_Source data_

☆ ☆ ☆ ☆ ☆ ☆ ☆

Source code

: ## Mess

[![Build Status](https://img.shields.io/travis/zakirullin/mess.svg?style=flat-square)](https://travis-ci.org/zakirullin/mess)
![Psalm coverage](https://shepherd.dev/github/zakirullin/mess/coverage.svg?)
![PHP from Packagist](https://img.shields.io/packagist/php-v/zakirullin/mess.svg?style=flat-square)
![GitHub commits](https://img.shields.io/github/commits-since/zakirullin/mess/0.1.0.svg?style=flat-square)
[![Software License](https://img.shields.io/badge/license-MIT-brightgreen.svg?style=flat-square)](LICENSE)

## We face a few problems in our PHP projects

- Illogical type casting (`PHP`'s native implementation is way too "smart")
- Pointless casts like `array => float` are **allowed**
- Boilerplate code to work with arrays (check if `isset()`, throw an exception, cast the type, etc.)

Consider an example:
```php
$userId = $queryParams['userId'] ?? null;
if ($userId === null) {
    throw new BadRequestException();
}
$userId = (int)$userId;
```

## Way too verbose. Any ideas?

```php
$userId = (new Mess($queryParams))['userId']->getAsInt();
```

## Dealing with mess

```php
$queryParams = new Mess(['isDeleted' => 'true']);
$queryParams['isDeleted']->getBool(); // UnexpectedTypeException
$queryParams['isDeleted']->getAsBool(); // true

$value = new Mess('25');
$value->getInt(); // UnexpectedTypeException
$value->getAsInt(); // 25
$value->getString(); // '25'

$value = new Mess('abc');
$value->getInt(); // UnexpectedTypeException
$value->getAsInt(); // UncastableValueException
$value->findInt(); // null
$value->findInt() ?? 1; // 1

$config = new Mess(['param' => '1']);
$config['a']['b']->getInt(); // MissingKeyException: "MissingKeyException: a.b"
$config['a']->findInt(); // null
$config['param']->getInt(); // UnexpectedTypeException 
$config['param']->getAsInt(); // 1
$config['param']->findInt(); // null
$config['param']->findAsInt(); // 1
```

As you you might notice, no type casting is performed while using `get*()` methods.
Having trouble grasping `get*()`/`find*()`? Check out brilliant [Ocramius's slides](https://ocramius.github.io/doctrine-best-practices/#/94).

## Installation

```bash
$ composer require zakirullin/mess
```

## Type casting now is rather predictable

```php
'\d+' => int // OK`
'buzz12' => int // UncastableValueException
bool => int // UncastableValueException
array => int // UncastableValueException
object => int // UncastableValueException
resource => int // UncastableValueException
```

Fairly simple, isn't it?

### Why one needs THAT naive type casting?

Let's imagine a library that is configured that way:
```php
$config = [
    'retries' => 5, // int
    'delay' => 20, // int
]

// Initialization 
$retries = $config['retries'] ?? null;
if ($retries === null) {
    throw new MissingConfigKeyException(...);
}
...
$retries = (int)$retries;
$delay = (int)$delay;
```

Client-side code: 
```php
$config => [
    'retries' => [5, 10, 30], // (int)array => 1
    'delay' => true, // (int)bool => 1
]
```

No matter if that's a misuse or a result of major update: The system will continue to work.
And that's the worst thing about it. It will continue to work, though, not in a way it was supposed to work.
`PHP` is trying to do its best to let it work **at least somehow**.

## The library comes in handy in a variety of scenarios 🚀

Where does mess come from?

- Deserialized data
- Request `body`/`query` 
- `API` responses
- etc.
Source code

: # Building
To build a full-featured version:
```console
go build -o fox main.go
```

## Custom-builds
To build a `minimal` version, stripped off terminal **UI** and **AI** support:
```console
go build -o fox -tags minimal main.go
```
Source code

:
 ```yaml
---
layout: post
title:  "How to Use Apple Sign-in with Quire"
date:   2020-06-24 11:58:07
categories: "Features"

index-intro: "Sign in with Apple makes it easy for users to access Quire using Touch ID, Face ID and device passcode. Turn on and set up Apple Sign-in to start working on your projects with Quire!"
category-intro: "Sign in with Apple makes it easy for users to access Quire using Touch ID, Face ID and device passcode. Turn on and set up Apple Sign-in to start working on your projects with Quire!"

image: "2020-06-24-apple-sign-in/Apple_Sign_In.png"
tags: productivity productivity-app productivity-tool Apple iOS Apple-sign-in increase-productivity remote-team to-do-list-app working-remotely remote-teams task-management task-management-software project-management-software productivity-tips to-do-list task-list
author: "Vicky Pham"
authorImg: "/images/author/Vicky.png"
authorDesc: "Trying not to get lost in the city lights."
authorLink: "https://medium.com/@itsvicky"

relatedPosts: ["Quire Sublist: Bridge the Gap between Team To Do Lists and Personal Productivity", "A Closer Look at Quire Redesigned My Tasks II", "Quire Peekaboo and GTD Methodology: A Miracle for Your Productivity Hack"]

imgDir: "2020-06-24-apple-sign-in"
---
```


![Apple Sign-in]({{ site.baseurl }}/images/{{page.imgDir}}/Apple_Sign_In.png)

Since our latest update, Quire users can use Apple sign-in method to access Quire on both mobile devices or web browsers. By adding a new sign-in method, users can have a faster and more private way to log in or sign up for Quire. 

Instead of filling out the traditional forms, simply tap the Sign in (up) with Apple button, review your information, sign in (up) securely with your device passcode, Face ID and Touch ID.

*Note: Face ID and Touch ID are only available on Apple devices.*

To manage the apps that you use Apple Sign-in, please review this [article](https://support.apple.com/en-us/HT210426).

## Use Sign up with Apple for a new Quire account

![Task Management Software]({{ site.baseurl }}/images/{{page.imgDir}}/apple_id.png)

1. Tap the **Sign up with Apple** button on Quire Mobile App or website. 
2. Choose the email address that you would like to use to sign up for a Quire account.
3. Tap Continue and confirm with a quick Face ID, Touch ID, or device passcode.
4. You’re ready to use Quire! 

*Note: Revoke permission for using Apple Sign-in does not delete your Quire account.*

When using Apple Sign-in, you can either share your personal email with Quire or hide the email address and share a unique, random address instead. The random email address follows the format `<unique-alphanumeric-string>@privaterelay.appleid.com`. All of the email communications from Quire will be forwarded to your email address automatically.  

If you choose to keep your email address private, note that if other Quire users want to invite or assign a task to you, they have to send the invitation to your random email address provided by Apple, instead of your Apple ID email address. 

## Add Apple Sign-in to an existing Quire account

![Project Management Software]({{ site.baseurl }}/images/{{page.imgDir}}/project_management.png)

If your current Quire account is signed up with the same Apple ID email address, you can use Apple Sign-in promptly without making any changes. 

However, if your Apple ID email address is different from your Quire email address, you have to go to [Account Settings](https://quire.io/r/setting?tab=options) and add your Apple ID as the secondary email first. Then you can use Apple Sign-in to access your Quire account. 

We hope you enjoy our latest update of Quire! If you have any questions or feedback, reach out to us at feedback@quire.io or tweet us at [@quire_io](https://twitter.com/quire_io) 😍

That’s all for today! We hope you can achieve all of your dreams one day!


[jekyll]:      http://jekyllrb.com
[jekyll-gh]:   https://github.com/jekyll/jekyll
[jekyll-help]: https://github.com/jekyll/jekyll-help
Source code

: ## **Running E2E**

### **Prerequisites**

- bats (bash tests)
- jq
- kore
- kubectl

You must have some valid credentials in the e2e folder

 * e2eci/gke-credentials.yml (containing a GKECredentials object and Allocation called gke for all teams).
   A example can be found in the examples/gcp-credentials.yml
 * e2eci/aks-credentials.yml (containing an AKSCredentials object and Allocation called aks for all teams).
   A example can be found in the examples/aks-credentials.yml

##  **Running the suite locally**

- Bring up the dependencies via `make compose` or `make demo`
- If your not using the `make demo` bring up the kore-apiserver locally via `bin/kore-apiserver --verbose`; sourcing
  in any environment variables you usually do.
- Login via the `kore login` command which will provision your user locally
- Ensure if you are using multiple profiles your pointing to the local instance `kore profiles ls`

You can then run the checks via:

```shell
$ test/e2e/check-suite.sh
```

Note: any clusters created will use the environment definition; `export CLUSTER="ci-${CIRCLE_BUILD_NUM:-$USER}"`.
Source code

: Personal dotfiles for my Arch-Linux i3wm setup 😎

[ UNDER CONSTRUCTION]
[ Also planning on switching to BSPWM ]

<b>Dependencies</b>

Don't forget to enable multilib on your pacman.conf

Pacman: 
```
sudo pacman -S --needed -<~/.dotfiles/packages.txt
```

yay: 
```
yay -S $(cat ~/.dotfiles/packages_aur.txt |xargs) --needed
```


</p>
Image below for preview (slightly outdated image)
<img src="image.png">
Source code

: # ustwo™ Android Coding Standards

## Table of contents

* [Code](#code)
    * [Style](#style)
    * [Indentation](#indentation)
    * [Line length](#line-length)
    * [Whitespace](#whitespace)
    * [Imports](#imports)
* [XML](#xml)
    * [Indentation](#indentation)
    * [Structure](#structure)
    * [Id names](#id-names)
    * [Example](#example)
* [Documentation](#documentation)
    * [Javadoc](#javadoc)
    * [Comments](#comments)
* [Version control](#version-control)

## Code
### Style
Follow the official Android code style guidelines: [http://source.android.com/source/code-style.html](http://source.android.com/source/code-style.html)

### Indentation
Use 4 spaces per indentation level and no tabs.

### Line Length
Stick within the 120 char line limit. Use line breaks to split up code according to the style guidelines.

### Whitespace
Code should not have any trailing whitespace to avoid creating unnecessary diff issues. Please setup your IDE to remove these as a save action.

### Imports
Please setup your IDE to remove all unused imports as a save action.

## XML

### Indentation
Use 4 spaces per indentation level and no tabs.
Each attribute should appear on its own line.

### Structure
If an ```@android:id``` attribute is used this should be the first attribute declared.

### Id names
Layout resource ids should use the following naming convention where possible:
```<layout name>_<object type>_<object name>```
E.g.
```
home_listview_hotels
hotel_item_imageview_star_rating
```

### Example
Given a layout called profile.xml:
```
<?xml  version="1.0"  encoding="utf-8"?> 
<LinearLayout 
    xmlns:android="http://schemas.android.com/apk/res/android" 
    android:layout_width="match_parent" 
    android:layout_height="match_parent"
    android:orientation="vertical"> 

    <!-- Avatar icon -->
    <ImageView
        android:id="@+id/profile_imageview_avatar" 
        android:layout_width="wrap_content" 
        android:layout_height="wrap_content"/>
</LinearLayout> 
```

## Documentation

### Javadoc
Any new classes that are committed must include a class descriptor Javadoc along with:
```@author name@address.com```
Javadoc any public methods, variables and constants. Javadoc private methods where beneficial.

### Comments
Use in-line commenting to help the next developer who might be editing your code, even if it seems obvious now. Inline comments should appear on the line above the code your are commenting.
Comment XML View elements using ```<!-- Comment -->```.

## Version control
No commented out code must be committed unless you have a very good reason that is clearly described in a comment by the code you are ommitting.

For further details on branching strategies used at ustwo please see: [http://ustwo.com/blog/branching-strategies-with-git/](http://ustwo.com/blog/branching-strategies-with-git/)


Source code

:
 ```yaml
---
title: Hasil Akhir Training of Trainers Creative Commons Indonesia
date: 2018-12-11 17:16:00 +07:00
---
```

☆ ☆ ☆ ☆ ☆ ☆ ☆

_Task to carry out_
Show a copy of each line from the data that includes the word "update".

_Response_
No matter if that's a misuse or a result of major update: The system will continue to work.
Since our latest update, Quire users can use Apple sign-in method to access Quire on both mobile devices or web browsers. By adding a new sign-in method, users can have a faster and more private way to log in or sign up for Quire. 
We hope you enjoy our latest update of Quire! If you have any questions or feedback, reach out to us at feedback@quire.io or tweet us at [@quire_io](https://twitter.com/quire_io) 😍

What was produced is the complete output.